# New Research Paper: "Poa annua: An annual species?"



## Idaho Turf (8 mo ago)

"Poa annua: An annual species?"

This new research paper (9/9/22) finds that poa annua is a perennial grassy weed (not an annual) and it perishes largely from fungal infections which may be exacerbated by cultural conditions. I don't know if this will have any bearing on suppression, but I found it interesting.
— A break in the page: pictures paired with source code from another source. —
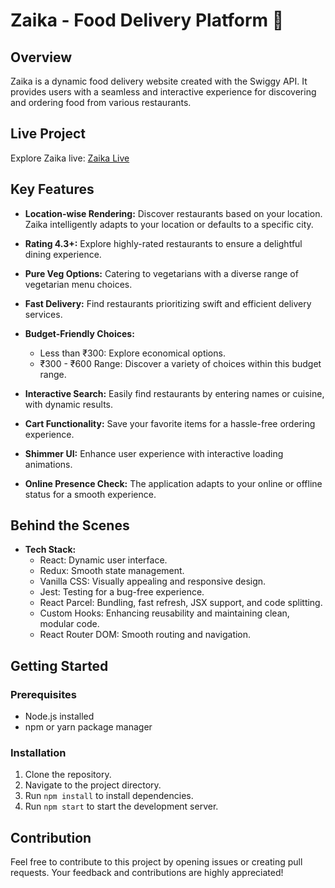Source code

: # Zaika - Food Delivery Platform 🚀



## Overview

Zaika is a dynamic food delivery website created with the Swiggy API. It provides users with a seamless and interactive experience for discovering and ordering food from various restaurants.

## Live Project

Explore Zaika live: [Zaika Live](https://zaika-foods.netlify.app/)

## Key Features

- **Location-wise Rendering:** Discover restaurants based on your location. Zaika intelligently adapts to your location or defaults to a specific city.

- **Rating 4.3+:** Explore highly-rated restaurants to ensure a delightful dining experience.

- **Pure Veg Options:** Catering to vegetarians with a diverse range of vegetarian menu choices.

- **Fast Delivery:** Find restaurants prioritizing swift and efficient delivery services.

- **Budget-Friendly Choices:**
  - Less than ₹300: Explore economical options.
  - ₹300 - ₹600 Range: Discover a variety of choices within this budget range.

- **Interactive Search:** Easily find restaurants by entering names or cuisine, with dynamic results.

- **Cart Functionality:** Save your favorite items for a hassle-free ordering experience.

- **Shimmer UI:** Enhance user experience with interactive loading animations.

- **Online Presence Check:** The application adapts to your online or offline status for a smooth experience.

## Behind the Scenes

- **Tech Stack:**
  - React: Dynamic user interface.
  - Redux: Smooth state management.
  - Vanilla CSS: Visually appealing and responsive design.
  - Jest: Testing for a bug-free experience.
  - React Parcel: Bundling, fast refresh, JSX support, and code splitting.
  - Custom Hooks: Enhancing reusability and maintaining clean, modular code.
  - React Router DOM: Smooth routing and navigation.

## Getting Started

### Prerequisites

- Node.js installed
- npm or yarn package manager

### Installation

1. Clone the repository.
2. Navigate to the project directory.
3. Run `npm install` to install dependencies.
4. Run `npm start` to start the development server.

## Contribution
Feel free to contribute to this project by opening issues or creating pull requests. Your feedback and contributions are highly appreciated!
*Authors:* Devon E. Carroll, Brandon J. Horvath, Michael Prorock, Robert N. Trigiano, Avat Shekoofa, Thomas C. Mueller, James T. Brosnan 
*Published:* September 9, 2022

*Conclusions*
Results of these experiments suggest P. annua perishes from fungal infection, which may be exacerbated by environmental and anthropogenic stresses during summer months. Poa annua seems to persist unless environmental conditions are unfavorable, often presenting as a polycarpic plant rather than succumbing to programmed senescence. This environmentally driven response is similar to that of other perennial C3 grass species such as Kentucky bluegrass or tall fescue. On the contrary, annual species are monocarpic plants senescing after a single reproductive cycle regardless of environment. *Our results show that P. annua does not meet the definition of an annual species. Observations made in this study and via an exhaustive review of peer-reviewed literature present little evidence supporting an inherently annual life cycle in P. annua.*

We contend the epithet “annua” is a misnomer according to its current interpretation. Although “annual” can be associated with life cycle, “occurring once every year” is also a definition of the word. Thus, the species epithet “annua” may have been awarded to P. annua to mark a yearly observation such as growth at the same location or yearly inflorescence production rather than of an annual life cycle.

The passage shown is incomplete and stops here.